** ABOUT THIS TASK **
All lines holding the word "sovereignFactory" should be located in the records and copied.

** INPUT DATA **
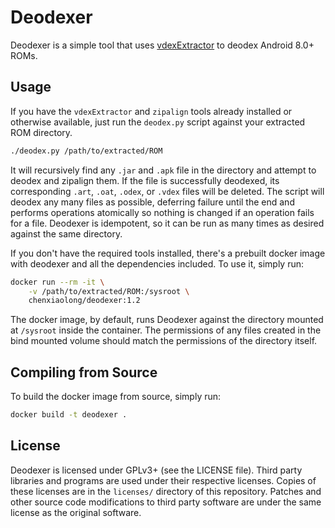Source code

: Deodexer
========

Deodexer is a simple tool that uses [vdexExtractor](https://github.com/anestisb/vdexExtractor) to deodex Android 8.0+ ROMs.


Usage
-----

If you have the `vdexExtractor` and `zipalign` tools already installed or otherwise available, just run the `deodex.py` script against your extracted ROM directory.

```sh
./deodex.py /path/to/extracted/ROM
```

It will recursively find any `.jar` and `.apk` file in the directory and attempt to deodex and zipalign them. If the file is successfully deodexed, its corresponding `.art`, `.oat`, `.odex`, or `.vdex` files will be deleted. The script will deodex any many files as possible, deferring failure until the end and performs operations atomically so nothing is changed if an operation fails for a file. Deodexer is idempotent, so it can be run as many times as desired against the same directory.

If you don't have the required tools installed, there's a prebuilt docker image with deodexer and all the dependencies included. To use it, simply run:

```sh
docker run --rm -it \
    -v /path/to/extracted/ROM:/sysroot \
    chenxiaolong/deodexer:1.2
```

The docker image, by default, runs Deodexer against the directory mounted at `/sysroot` inside the container. The permissions of any files created in the bind mounted volume should match the permissions of the directory itself.


Compiling from Source
---------------------

To build the docker image from source, simply run:

```sh
docker build -t deodexer .
```


License
-------

Deodexer is licensed under GPLv3+ (see the LICENSE file). Third party libraries and programs are used under their respective licenses. Copies of these licenses are in the `licenses/` directory of this repository. Patches and other source code modifications to third party software are under the same license as the original software.
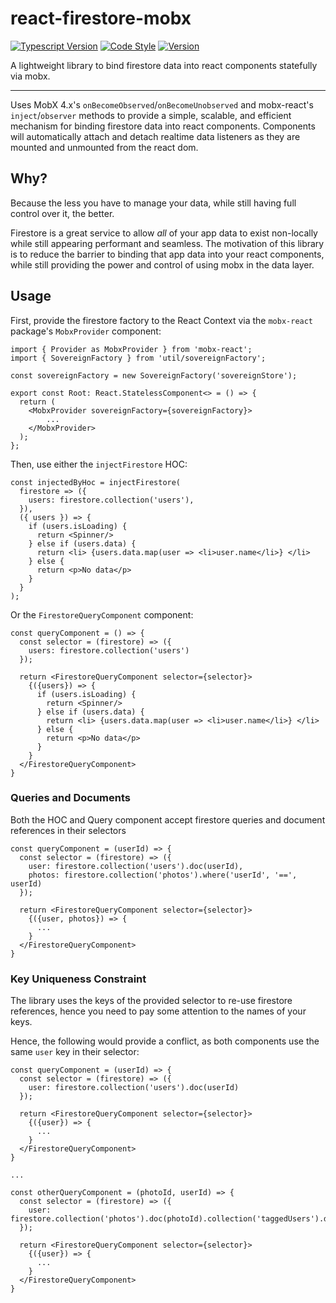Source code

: # react-firestore-mobx

[![Typescript Version](https://img.shields.io/badge/Typescript-2.8-2f69f4.svg?style=flat)](https://www.npmjs.com/package/next)
[![Code Style](https://img.shields.io/badge/code_style-prettier-ff69b4.svg?style=flat)](https://prettier.io/)
[![Version](https://img.shields.io/badge/Version-0.0.1-ff6964.svg?style=flat)](https://github.com/sampsonjoliver/react-firestore-mobx)

A lightweight library to bind firestore data into react components statefully via mobx.

---

Uses MobX 4.x's `onBecomeObserved`/`onBecomeUnobserved` and mobx-react's `inject`/`observer` methods to provide a simple, scalable, and efficient mechanism for binding firestore data into react components. Components will automatically attach and detach realtime data listeners as they are mounted and unmounted from the react dom.

## Why?

Because the less you have to manage your data, while still having full control over it, the better.

Firestore is a great service to allow _all_ of your app data to exist non-locally while still appearing performant and seamless. The motivation of this library is to reduce the barrier to binding that app data into your react components, while still providing the power and control of using mobx in the data layer.

## Usage

First, provide the firestore factory to the React Context via the `mobx-react` package's `MobxProvider` component:

```
import { Provider as MobxProvider } from 'mobx-react';
import { SovereignFactory } from 'util/sovereignFactory';

const sovereignFactory = new SovereignFactory('sovereignStore');

export const Root: React.StatelessComponent<> = () => {
  return (
    <MobxProvider sovereignFactory={sovereignFactory}>
        ...
    </MobxProvider>
  );
};
```

Then, use either the `injectFirestore` HOC:

```
const injectedByHoc = injectFirestore(
  firestore => ({
    users: firestore.collection('users'),
  }),
  ({ users }) => {
    if (users.isLoading) {
      return <Spinner/>
    } else if (users.data) {
      return <li> {users.data.map(user => <li>user.name</li>} </li>
    } else {
      return <p>No data</p>
    }
  }
);
```

Or the `FirestoreQueryComponent` component:

```
const queryComponent = () => {
  const selector = (firestore) => ({
    users: firestore.collection('users')
  });

  return <FirestoreQueryComponent selector={selector}>
    {({users}) => {
      if (users.isLoading) {
        return <Spinner/>
      } else if (users.data) {
        return <li> {users.data.map(user => <li>user.name</li>} </li>
      } else {
        return <p>No data</p>
      }
    }
  </FirestoreQueryComponent>
}
```

### Queries and Documents

Both the HOC and Query component accept firestore queries and document references in their selectors

```
const queryComponent = (userId) => {
  const selector = (firestore) => ({
    user: firestore.collection('users').doc(userId),
    photos: firestore.collection('photos').where('userId', '==', userId)
  });

  return <FirestoreQueryComponent selector={selector}>
    {({user, photos}) => {
      ...
    }
  </FirestoreQueryComponent>
}
```

### Key Uniqueness Constraint

The library uses the keys of the provided selector to re-use firestore references, hence you need to pay some attention to the names of your keys.

Hence, the following would provide a conflict, as both components use the same `user` key in their selector:

```
const queryComponent = (userId) => {
  const selector = (firestore) => ({
    user: firestore.collection('users').doc(userId)
  });

  return <FirestoreQueryComponent selector={selector}>
    {({user}) => {
      ...
    }
  </FirestoreQueryComponent>
}

...

const otherQueryComponent = (photoId, userId) => {
  const selector = (firestore) => ({
    user: firestore.collection('photos').doc(photoId).collection('taggedUsers').doc(userId)
  });

  return <FirestoreQueryComponent selector={selector}>
    {({user}) => {
      ...
    }
  </FirestoreQueryComponent>
}
```
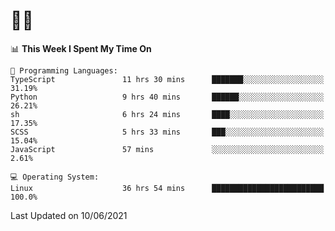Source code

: # 👨‍💻
<!--START_SECTION:waka-->
📊 **This Week I Spent My Time On** 

```text
💬 Programming Languages: 
TypeScript               11 hrs 30 mins      ███████░░░░░░░░░░░░░░░░░░   31.19% 
Python                   9 hrs 40 mins       ██████░░░░░░░░░░░░░░░░░░░   26.21% 
sh                       6 hrs 24 mins       ████░░░░░░░░░░░░░░░░░░░░░   17.35% 
SCSS                     5 hrs 33 mins       ███░░░░░░░░░░░░░░░░░░░░░░   15.04% 
JavaScript               57 mins             ░░░░░░░░░░░░░░░░░░░░░░░░░   2.61%

💻 Operating System: 
Linux                    36 hrs 54 mins      █████████████████████████   100.0%

```


 Last Updated on 10/06/2021
<!--END_SECTION:waka-->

** PROBLEM SOLUTION **
import { SovereignFactory } from 'util/sovereignFactory';
const sovereignFactory = new SovereignFactory('sovereignStore');
    <MobxProvider sovereignFactory={sovereignFactory}>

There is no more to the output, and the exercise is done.